For a colorful, detailed account of those days, see my book Expats, first published in 1990 and still in print, but also partially available on Google Books.

In the wake of the Beirut fiasco in the early 1980s, then the scandal of Iran-Contra, the Reagan administration was determined to show it could be tough on the mullahs. To do that it sided with Saddam Hussein in the war he had launched against Iran almost seven years before. The transparent subterfuge: putting American flags on Kuwaiti tankers carrying oil for Iraq and protected by U.S. warships. Then one of Saddam's fighter planes raiding Iranian shipping along "Exocet Alley" sent two Exocet missiles into the frigate USS Stark, killing 37 American sailors in May 1987. That did not seem to phase the Reagan administration.

As I wrote in Expats:

"So it was—manipulated by the Kuwaitis, competing with the Soviets, attacked by Iraq—the U.S. Navy girded for war [with Iran].

"The enemy knew who he was. He was the same enemy as in Beirut, the same one who had humiliated the Reagan administration only a few months before by exposing its secret deals to trade arms for hostages. Whether Washington said so or not, every move it made was against the Ayatollah Khomeini. But Iran's leaders were careful plotters, well aware of limits on their actions, meticulously calculating the level of provocation, the dangers of retaliation. They knew the Great Satan well, and wanted to do nothing to provoke directly the massive American deployment in the Persian Gulf."

These are some of my recent columns reflecting on lessons learned, or not:


... In case anyone doubted it, the Trump administration is now making a conspicuous link between its choreographed support for regime change in Venezuela and its desire to topple the mullahs in Iran. On Friday, Secretary of State Mike Pompeo posted a tweet with three photographs: one showed Venezuelan strongman Nicolás Maduro meeting with Iran’s “supreme leader” and its president, one with Maduro and Iran’s foreign minister, and then for good measure one from the archives of Maduro appearing alongside Raul Castro....

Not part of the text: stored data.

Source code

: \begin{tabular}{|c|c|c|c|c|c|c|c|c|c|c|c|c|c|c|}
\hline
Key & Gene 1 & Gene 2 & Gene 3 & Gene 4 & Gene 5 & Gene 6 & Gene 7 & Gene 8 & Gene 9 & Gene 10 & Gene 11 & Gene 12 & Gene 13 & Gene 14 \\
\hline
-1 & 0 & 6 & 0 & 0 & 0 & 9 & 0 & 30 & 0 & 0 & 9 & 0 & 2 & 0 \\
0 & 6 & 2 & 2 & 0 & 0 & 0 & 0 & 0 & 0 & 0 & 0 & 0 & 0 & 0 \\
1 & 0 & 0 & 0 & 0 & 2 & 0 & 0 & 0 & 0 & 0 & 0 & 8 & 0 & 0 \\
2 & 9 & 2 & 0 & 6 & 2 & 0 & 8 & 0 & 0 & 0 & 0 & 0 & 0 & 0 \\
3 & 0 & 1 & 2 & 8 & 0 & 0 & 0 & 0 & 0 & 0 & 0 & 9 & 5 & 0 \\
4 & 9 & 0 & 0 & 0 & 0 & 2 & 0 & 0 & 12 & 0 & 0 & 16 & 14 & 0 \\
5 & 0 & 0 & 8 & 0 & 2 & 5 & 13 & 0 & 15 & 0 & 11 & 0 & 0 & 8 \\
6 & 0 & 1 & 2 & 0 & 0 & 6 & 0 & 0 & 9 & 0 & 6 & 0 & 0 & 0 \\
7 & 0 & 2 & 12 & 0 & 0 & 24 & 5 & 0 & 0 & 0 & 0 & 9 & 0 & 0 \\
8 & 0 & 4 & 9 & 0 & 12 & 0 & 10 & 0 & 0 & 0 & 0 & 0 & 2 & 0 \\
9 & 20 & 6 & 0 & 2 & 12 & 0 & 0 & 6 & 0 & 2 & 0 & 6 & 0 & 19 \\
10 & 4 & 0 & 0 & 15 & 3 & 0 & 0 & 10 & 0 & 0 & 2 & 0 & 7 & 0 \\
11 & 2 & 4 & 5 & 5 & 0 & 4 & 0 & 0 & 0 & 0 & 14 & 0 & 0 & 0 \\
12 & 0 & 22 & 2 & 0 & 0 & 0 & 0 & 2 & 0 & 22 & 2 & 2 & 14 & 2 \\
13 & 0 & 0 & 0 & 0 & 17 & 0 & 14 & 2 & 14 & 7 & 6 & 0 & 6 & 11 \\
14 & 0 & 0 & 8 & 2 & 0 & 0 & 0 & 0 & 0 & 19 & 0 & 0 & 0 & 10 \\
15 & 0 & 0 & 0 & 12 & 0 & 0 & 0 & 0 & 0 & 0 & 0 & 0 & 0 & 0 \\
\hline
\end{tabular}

... The obvious response for hard-pressed regimes, none of which have economic weapons that can begin to match the dollar, is to use weapons of a more conventional variety. And as they realize that Trump has very little taste for any measures that deploy American troops for combat, they are tempted to push him toward military action he does not want to take—or a retreat he doesn’t want to make....


... The image of a little girl in a crude fiberboard coffin has haunted me for more than 30 years. She was one of the many bodies pulled out of the waters of the Persian Gulf after an American warship shot an Iranian civilian airliner out of the sky one morning in the summer of 1988. Everyone on board the regularly scheduled milk run from Iran to Dubai had died; 290 people in all, 66 of them children. The crew of the USS Vincennes, skirmishing with Iranian gunboats inside Iranian territorial waters, had somehow concluded that Iran Air 655, an Airbus A300, was really an old F-14 fighter plane. ...


... The problem for Donald Trump is that his "maximum pressure" campaign has left him, in fact, with little room to maneuver on the economic front. When your pedal's to the metal, you can't push it further down. And Trump's eccentric, insulting truculence has made it hard for Pompeo to pull together a strong diplomatic effort, even among traditional allies....


.... He was 41 years old, wearing a red tie (at normal length): “A Billion Dollar Empire and an Ego to Match,” read the cover, “Citizen Trump” headlined the article. And he was, even way back then, thinking about a run for the presidency. To launch his tentative undeclared campaign he’d just paid $94,801 to run full page ads in The New York Times, The Washington Post and the Boston Globe. In an “open letter,” Trump attacked the foreign policy of then-President Ronald Reagan: “The world is laughing at America’s politicians,” he wrote, for protecting “ships we don’t own, carrying oil we don’t need destined for allies who won’t help.” ...


... The critical moment will come if or when American personnel are killed, which would fit a classic pattern when an American administration wants to go to war. It starts with picking villains, then picking fights, piling on economic pressure and carrying out a series of provocative moves to push the bad guys into a corner, until someone at some level in the target regime kills an American. ...

ABC Australia radio called me to talk about this on July 29 this year:

      In the past month, war games in the Gulf of Hormuz have seen drones shot down, oil tankers on fire, and ships impounded by the British and Iranians. The last tanker war in the Gulf was in the 1980s.

     Ships were sunk, civilian airliners shot down, and the Americans supported Saddam Hussein’s Iraq in the war against Iran.